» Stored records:
━━━━━━━━━━━━━━━━━━━━

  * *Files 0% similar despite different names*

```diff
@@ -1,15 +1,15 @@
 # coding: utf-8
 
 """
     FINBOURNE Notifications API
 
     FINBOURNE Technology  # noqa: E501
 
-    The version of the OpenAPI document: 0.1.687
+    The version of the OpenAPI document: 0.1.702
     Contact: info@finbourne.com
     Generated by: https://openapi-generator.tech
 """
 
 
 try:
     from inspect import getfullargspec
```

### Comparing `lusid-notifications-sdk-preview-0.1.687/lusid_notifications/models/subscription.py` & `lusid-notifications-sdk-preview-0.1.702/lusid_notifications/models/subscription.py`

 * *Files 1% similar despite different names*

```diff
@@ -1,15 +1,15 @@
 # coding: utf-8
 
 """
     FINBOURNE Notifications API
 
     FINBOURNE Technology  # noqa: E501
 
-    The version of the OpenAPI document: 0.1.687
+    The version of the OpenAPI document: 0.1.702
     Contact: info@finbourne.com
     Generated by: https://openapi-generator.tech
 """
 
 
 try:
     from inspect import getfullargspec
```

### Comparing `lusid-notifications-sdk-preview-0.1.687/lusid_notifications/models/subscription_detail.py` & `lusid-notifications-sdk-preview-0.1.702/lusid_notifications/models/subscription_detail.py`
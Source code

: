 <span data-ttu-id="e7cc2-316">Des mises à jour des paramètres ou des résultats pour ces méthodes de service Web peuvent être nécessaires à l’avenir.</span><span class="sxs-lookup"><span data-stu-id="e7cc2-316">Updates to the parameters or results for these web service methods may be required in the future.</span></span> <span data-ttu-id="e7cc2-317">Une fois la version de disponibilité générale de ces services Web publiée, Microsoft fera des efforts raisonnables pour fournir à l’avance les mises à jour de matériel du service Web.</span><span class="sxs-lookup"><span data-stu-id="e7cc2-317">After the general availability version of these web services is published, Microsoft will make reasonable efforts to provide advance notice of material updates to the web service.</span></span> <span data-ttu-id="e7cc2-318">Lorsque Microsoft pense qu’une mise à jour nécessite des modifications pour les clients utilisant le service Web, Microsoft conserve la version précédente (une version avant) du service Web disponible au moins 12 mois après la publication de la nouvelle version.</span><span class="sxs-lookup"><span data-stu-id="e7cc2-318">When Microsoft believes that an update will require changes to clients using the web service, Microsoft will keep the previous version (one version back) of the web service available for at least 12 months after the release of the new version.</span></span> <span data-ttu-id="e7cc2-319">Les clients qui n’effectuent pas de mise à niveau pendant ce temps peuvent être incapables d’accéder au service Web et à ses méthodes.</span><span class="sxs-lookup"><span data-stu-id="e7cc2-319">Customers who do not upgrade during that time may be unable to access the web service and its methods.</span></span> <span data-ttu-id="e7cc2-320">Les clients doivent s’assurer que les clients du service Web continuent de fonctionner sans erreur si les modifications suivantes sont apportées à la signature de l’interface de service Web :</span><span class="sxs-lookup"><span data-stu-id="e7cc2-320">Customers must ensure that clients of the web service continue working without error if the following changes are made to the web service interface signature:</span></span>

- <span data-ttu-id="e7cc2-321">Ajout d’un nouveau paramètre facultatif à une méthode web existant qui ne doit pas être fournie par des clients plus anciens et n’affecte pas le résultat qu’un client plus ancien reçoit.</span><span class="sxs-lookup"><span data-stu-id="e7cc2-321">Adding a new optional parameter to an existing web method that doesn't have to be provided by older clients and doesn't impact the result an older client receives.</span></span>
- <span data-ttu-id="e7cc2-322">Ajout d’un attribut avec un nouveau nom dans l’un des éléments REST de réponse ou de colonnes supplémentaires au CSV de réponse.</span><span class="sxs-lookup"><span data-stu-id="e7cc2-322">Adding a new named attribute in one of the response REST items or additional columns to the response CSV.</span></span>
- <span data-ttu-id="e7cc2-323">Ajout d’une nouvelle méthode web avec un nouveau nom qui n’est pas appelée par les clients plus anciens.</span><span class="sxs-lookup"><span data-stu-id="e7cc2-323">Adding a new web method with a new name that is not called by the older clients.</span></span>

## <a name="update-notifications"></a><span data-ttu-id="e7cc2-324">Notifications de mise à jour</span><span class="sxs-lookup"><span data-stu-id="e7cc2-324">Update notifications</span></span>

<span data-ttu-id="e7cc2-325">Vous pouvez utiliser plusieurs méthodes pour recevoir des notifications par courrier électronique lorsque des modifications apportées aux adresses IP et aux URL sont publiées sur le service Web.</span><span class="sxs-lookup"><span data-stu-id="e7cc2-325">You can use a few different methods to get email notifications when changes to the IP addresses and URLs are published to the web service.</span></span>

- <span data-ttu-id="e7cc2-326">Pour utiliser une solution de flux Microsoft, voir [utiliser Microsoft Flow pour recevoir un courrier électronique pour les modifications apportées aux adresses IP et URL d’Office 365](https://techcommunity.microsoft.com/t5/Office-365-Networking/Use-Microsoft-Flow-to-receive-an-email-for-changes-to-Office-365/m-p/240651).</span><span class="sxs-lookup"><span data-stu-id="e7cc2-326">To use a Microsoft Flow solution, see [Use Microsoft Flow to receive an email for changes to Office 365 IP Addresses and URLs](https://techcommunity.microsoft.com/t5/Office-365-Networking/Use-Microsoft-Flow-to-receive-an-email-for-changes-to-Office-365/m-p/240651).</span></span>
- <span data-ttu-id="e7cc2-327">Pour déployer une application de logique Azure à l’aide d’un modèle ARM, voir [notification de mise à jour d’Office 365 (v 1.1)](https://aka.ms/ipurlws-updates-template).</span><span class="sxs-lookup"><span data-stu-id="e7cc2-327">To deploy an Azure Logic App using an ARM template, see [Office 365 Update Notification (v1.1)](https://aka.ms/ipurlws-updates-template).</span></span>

━━━━━━━━━━━━━━━━━━━━

The answer must be an exact copy of every record above.

» Output of the exercise:
  * *Files 0% similar despite different names*

```diff
@@ -1,15 +1,15 @@
 # coding: utf-8
 
 """
     FINBOURNE Notifications API
 
     FINBOURNE Technology  # noqa: E501
 
-    The version of the OpenAPI document: 0.1.687
+    The version of the OpenAPI document: 0.1.702
     Contact: info@finbourne.com
     Generated by: https://openapi-generator.tech
 """
 
 
 try:
     from inspect import getfullargspec
```

### Comparing `lusid-notifications-sdk-preview-0.1.687/lusid_notifications/models/subscription.py` & `lusid-notifications-sdk-preview-0.1.702/lusid_notifications/models/subscription.py`

 * *Files 1% similar despite different names*

```diff
@@ -1,15 +1,15 @@
 # coding: utf-8
 
 """
     FINBOURNE Notifications API
 
     FINBOURNE Technology  # noqa: E501
 
-    The version of the OpenAPI document: 0.1.687
+    The version of the OpenAPI document: 0.1.702
     Contact: info@finbourne.com
     Generated by: https://openapi-generator.tech
 """
 
 
 try:
     from inspect import getfullargspec
```

### Comparing `lusid-notifications-sdk-preview-0.1.687/lusid_notifications/models/subscription_detail.py` & `lusid-notifications-sdk-preview-0.1.702/lusid_notifications/models/subscription_detail.py`
Source code

: <span data-ttu-id="e7cc2-316">Des mises à jour des paramètres ou des résultats pour ces méthodes de service Web peuvent être nécessaires à l’avenir.</span><span class="sxs-lookup"><span data-stu-id="e7cc2-316">Updates to the parameters or results for these web service methods may be required in the future.</span></span> <span data-ttu-id="e7cc2-317">Une fois la version de disponibilité générale de ces services Web publiée, Microsoft fera des efforts raisonnables pour fournir à l’avance les mises à jour de matériel du service Web.</span><span class="sxs-lookup"><span data-stu-id="e7cc2-317">After the general availability version of these web services is published, Microsoft will make reasonable efforts to provide advance notice of material updates to the web service.</span></span> <span data-ttu-id="e7cc2-318">Lorsque Microsoft pense qu’une mise à jour nécessite des modifications pour les clients utilisant le service Web, Microsoft conserve la version précédente (une version avant) du service Web disponible au moins 12 mois après la publication de la nouvelle version.</span><span class="sxs-lookup"><span data-stu-id="e7cc2-318">When Microsoft believes that an update will require changes to clients using the web service, Microsoft will keep the previous version (one version back) of the web service available for at least 12 months after the release of the new version.</span></span> <span data-ttu-id="e7cc2-319">Les clients qui n’effectuent pas de mise à niveau pendant ce temps peuvent être incapables d’accéder au service Web et à ses méthodes.</span><span class="sxs-lookup"><span data-stu-id="e7cc2-319">Customers who do not upgrade during that time may be unable to access the web service and its methods.</span></span> <span data-ttu-id="e7cc2-320">Les clients doivent s’assurer que les clients du service Web continuent de fonctionner sans erreur si les modifications suivantes sont apportées à la signature de l’interface de service Web :</span><span class="sxs-lookup"><span data-stu-id="e7cc2-320">Customers must ensure that clients of the web service continue working without error if the following changes are made to the web service interface signature:</span></span>

- <span data-ttu-id="e7cc2-321">Ajout d’un nouveau paramètre facultatif à une méthode web existant qui ne doit pas être fournie par des clients plus anciens et n’affecte pas le résultat qu’un client plus ancien reçoit.</span><span class="sxs-lookup"><span data-stu-id="e7cc2-321">Adding a new optional parameter to an existing web method that doesn't have to be provided by older clients and doesn't impact the result an older client receives.</span></span>
- <span data-ttu-id="e7cc2-322">Ajout d’un attribut avec un nouveau nom dans l’un des éléments REST de réponse ou de colonnes supplémentaires au CSV de réponse.</span><span class="sxs-lookup"><span data-stu-id="e7cc2-322">Adding a new named attribute in one of the response REST items or additional columns to the response CSV.</span></span>
- <span data-ttu-id="e7cc2-323">Ajout d’une nouvelle méthode web avec un nouveau nom qui n’est pas appelée par les clients plus anciens.</span><span class="sxs-lookup"><span data-stu-id="e7cc2-323">Adding a new web method with a new name that is not called by the older clients.</span></span>

## <a name="update-notifications"></a><span data-ttu-id="e7cc2-324">Notifications de mise à jour</span><span class="sxs-lookup"><span data-stu-id="e7cc2-324">Update notifications</span></span>

<span data-ttu-id="e7cc2-325">Vous pouvez utiliser plusieurs méthodes pour recevoir des notifications par courrier électronique lorsque des modifications apportées aux adresses IP et aux URL sont publiées sur le service Web.</span><span class="sxs-lookup"><span data-stu-id="e7cc2-325">You can use a few different methods to get email notifications when changes to the IP addresses and URLs are published to the web service.</span></span>

- <span data-ttu-id="e7cc2-326">Pour utiliser une solution de flux Microsoft, voir [utiliser Microsoft Flow pour recevoir un courrier électronique pour les modifications apportées aux adresses IP et URL d’Office 365](https://techcommunity.microsoft.com/t5/Office-365-Networking/Use-Microsoft-Flow-to-receive-an-email-for-changes-to-Office-365/m-p/240651).</span><span class="sxs-lookup"><span data-stu-id="e7cc2-326">To use a Microsoft Flow solution, see [Use Microsoft Flow to receive an email for changes to Office 365 IP Addresses and URLs](https://techcommunity.microsoft.com/t5/Office-365-Networking/Use-Microsoft-Flow-to-receive-an-email-for-changes-to-Office-365/m-p/240651).</span></span>
- <span data-ttu-id="e7cc2-327">Pour déployer une application de logique Azure à l’aide d’un modèle ARM, voir [notification de mise à jour d’Office 365 (v 1.1)](https://aka.ms/ipurlws-updates-template).</span><span class="sxs-lookup"><span data-stu-id="e7cc2-327">To deploy an Azure Logic App using an ARM template, see [Office 365 Update Notification (v1.1)](https://aka.ms/ipurlws-updates-template).</span></span>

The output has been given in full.